> [Source material]
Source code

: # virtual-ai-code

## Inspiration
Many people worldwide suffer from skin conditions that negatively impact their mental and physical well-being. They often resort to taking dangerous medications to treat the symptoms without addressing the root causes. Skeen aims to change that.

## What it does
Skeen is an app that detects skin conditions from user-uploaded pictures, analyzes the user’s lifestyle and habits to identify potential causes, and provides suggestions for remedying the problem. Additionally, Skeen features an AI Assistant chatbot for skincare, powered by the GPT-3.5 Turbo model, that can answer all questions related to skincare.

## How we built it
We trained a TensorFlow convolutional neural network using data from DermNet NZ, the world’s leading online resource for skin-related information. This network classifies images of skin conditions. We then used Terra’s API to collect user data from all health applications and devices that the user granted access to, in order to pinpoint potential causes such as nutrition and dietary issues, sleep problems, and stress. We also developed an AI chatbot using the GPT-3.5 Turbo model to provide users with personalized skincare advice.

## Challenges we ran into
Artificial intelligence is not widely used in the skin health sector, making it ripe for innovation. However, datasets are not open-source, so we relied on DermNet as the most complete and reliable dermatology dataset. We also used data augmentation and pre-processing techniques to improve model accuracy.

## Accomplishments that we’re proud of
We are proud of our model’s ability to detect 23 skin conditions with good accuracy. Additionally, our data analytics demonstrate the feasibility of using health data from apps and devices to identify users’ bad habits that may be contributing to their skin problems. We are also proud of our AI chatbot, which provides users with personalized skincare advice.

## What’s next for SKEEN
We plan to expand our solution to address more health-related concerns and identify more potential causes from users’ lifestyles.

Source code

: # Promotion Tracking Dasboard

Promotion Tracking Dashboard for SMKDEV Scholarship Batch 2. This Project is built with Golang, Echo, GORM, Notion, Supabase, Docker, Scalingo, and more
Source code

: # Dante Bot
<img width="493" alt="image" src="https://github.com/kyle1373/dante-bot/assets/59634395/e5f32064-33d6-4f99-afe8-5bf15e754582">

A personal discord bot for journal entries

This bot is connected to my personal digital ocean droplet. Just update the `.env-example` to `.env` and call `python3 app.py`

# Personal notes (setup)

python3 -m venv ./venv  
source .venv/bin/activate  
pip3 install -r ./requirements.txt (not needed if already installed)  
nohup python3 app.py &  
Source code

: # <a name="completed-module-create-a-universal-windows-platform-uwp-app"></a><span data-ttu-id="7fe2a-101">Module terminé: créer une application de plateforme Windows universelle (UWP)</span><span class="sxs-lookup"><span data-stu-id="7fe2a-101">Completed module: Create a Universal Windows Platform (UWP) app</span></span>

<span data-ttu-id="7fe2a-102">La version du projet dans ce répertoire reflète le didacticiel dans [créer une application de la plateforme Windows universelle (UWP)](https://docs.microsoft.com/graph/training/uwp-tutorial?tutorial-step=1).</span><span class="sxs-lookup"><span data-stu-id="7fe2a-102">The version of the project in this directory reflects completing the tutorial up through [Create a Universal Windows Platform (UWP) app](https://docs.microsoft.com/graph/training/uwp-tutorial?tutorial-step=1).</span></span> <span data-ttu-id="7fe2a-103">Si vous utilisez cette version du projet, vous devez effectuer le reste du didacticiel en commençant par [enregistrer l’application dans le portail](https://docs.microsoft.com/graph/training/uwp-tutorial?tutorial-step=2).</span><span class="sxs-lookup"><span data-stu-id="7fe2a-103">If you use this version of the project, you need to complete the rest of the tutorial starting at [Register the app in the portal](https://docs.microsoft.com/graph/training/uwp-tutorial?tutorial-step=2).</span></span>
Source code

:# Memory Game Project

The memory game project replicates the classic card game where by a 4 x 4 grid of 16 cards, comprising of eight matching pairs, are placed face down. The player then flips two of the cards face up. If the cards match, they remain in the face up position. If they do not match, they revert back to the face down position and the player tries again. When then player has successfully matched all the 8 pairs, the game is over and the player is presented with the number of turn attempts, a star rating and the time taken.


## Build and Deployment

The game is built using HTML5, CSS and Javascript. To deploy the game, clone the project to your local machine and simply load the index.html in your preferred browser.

> [About this task] In the preceding records, how many lines include the word "built"? Reply with the number only.

> [Task solution] 3